> Task: Every entry below is to be copied exactly, with nothing left out.

Content starts

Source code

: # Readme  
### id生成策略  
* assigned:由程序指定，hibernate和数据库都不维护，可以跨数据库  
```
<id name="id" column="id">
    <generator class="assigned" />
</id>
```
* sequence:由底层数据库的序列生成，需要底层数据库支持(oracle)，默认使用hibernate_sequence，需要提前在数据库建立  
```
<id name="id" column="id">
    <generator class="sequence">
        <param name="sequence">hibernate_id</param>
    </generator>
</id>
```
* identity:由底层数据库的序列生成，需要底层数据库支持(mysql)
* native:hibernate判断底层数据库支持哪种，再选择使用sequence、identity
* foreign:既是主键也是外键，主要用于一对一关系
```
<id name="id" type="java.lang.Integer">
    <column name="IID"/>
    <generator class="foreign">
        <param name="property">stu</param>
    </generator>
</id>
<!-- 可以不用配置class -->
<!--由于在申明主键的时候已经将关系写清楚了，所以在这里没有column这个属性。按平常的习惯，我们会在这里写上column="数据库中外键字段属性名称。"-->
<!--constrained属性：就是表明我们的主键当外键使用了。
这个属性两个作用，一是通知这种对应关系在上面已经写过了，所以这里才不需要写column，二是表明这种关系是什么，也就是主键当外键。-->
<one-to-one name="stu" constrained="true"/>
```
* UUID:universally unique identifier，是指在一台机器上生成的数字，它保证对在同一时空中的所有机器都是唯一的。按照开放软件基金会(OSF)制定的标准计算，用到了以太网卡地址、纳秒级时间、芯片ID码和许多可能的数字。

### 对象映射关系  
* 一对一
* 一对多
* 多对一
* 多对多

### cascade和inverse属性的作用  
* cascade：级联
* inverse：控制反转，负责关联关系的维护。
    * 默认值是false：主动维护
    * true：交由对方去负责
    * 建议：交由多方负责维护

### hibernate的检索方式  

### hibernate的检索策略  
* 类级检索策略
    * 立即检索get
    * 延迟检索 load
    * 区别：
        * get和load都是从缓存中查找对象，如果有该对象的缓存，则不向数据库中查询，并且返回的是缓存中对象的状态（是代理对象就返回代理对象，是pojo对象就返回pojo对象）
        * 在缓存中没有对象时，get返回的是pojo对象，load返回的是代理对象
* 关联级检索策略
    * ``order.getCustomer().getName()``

Content ends

> Your solution:
Source code

: # Readme  
### id生成策略  
* assigned:由程序指定，hibernate和数据库都不维护，可以跨数据库  
```
<id name="id" column="id">
    <generator class="assigned" />
</id>
```
* sequence:由底层数据库的序列生成，需要底层数据库支持(oracle)，默认使用hibernate_sequence，需要提前在数据库建立  
```
<id name="id" column="id">
    <generator class="sequence">
        <param name="sequence">hibernate_id</param>
    </generator>
</id>
```
* identity:由底层数据库的序列生成，需要底层数据库支持(mysql)
* native:hibernate判断底层数据库支持哪种，再选择使用sequence、identity
* foreign:既是主键也是外键，主要用于一对一关系
```
<id name="id" type="java.lang.Integer">
    <column name="IID"/>
    <generator class="foreign">
        <param name="property">stu</param>
    </generator>
</id>
<!-- 可以不用配置class -->
<!--由于在申明主键的时候已经将关系写清楚了，所以在这里没有column这个属性。按平常的习惯，我们会在这里写上column="数据库中外键字段属性名称。"-->
<!--constrained属性：就是表明我们的主键当外键使用了。
这个属性两个作用，一是通知这种对应关系在上面已经写过了，所以这里才不需要写column，二是表明这种关系是什么，也就是主键当外键。-->
<one-to-one name="stu" constrained="true"/>
```
* UUID:universally unique identifier，是指在一台机器上生成的数字，它保证对在同一时空中的所有机器都是唯一的。按照开放软件基金会(OSF)制定的标准计算，用到了以太网卡地址、纳秒级时间、芯片ID码和许多可能的数字。

### 对象映射关系  
* 一对一
* 一对多
* 多对一
* 多对多

### cascade和inverse属性的作用  
* cascade：级联
* inverse：控制反转，负责关联关系的维护。
    * 默认值是false：主动维护
    * true：交由对方去负责
    * 建议：交由多方负责维护

### hibernate的检索方式  

### hibernate的检索策略  
* 类级检索策略
    * 立即检索get
    * 延迟检索 load
    * 区别：
        * get和load都是从缓存中查找对象，如果有该对象的缓存，则不向数据库中查询，并且返回的是缓存中对象的状态（是代理对象就返回代理对象，是pojo对象就返回pojo对象）
        * 在缓存中没有对象时，get返回的是pojo对象，load返回的是代理对象
* 关联级检索策略
    * ``order.getCustomer().getName()``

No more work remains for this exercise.